Executive Summary. Ok, here's what you really want you info junkies - what did our tasters find? Can testers reliably detect that one beer is done with 1056 and one with WLP001? Crunch the numbers on our 64 tasters given the non-anomalous samples and we find that 29 of them correctly identified the odd sample. In other words, 45% of the time, a taster could correctly choose the beer made with the different yeast. This is right over the line of what p-value calculation would tell you is significant (28 out of 64).Compared to the expectations of random chance (e.g. 33%), that seems pretty interesting! Looking at the calculated p-value, we get a value of 0.021, well below the normal threshold of 0.05 to be considered significant. (When you use the anomalous results, that drops even further to 0.000001 thanks to the pool being 40 out of 75 or 53%) For openness about the numbers, we're following the cue of our good friends over at Brulosophy.com and using a single tailed t-test function. Just to keep everything on a level playing field, we're using the same calculator as well. The calculator was provided by Justin Angevaare and can be found here In other words, side by side - tasters were reliably able to tell which beer was different, but does that mean they could tell which beer was 1056 or WLP001? Could they all agree on common differences or just "hey, these are different!" The Details Here's a listing of the results we see from our individual panels. We've included the thoughts and observations of both the successful tasters and the experimenters.

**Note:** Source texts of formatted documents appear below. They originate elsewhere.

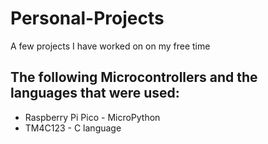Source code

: # Personal-Projects
A few projects I have worked on on my free time

## The following Microcontrollers and the languages that were used:
- Raspberry Pi Pico - MicroPython
- TM4C123 - C language
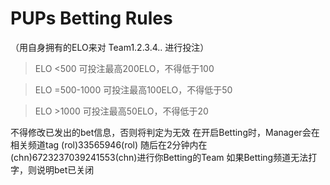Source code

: # PUPs Betting Rules
（用自身拥有的ELO来对 Team1.2.3.4.. 进行投注）

> ELO <500 可投注最高200ELO，不得低于100

> ELO =500-1000 可投注最高100ELO，不得低于50

> ELO >1000 可投注最高50ELO，不得低于20

不得修改已发出的bet信息，否则将判定为无效
在开启Betting时，Manager会在相关频道tag (rol)33565946(rol)
随后在2分钟内在(chn)6723237039241553(chn)进行你Betting的Team
如果Betting频道无法打字，则说明bet已关闭
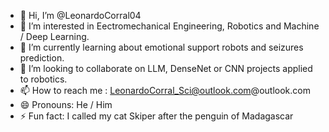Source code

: - 👋 Hi, I’m @LeonardoCorral04
- 👀 I’m interested in Eectromechanical Engineering, Robotics and Machine / Deep Learning.
- 🌱 I’m currently learning about emotional support robots and seizures prediction.
- 💞️ I’m looking to collaborate on LLM, DenseNet or CNN projects applied to robotics.
- 📫 How to reach me : LeonardoCorral_Sci@outlook.com@outlook.com
- 😄 Pronouns: He / Him
- ⚡ Fun fact: I called my cat Skiper after the penguin of Madagascar

<!---
LeonardoCorral04/LeonardoCorral04 is a ✨ special ✨ repository because its `README.md` (this file) appears on your GitHub profile.
You can click the Preview link to take a look at your changes.
--->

Let's see what they say! (N.B. As number nerds will tell you - the actual magnitude of the p-value difference from 0.05 is, in theory, meaningless.)

Tasting Panel Numeric Data

IGOR Tasters Successful ID's p-Value
Jason Click 8 2 0.691 (NOT significant)
Andy Turlington 11 11 0.00 (VERY significant - but also flawed - see above)
Casey Price 5 3 0.103 (NOT significant)
Nicki Forster 10 4 0.327 (NOT significant)
The Mossy Owl 10 5 0.132 (NOT significant)
Jason Mundy 16 9 0.026 (significant)
Bob In So Cal 15 6 0.292 (NOT significant)

Now the interesting thing to me - on a panel by panel basis, what we see is a p-value returned that says "Not Significant", but when the analysis is applied across the whole data set (e.g. 29/64), we get a return that gives us a significant finding. The question is - is this sort of data stacking correct or are we skewing the numbers by putting the trials together this way? Hopefully a real scientist type can help us out here and tell us we're ok or we're horribly messing things up and should feel shame at our efforts. In discussing amongst the team (Denny, Marshall and I), there's a few ways to look at this: Aggregate Results Are Good: There's value in the larger data pool as the more results, the less sensitive the numbers are to the whims/abilities of a few tasters. With some of the smaller tasting panels, you're looking at a 1 vote difference swinging the p-value around a fair amount. Aggregate Results Are Bad And We Are Bad People: On the other hand, the dyed in the wool number fiend could easily argue that our trials aren't rigorous enough to provide repeatability. That same thing we claimed earlier as an advantage to having multiple teams (smoothing out individual "unknown" variances) makes it easy to dismiss the aggregate results because you can't say everything tested wasn't the same. We admit, this is sloppy Citizen Science. We're not looking at winning the Nobel Prize for Beerology with our experiments, but instead point out things we think are interesting and keep trying new things!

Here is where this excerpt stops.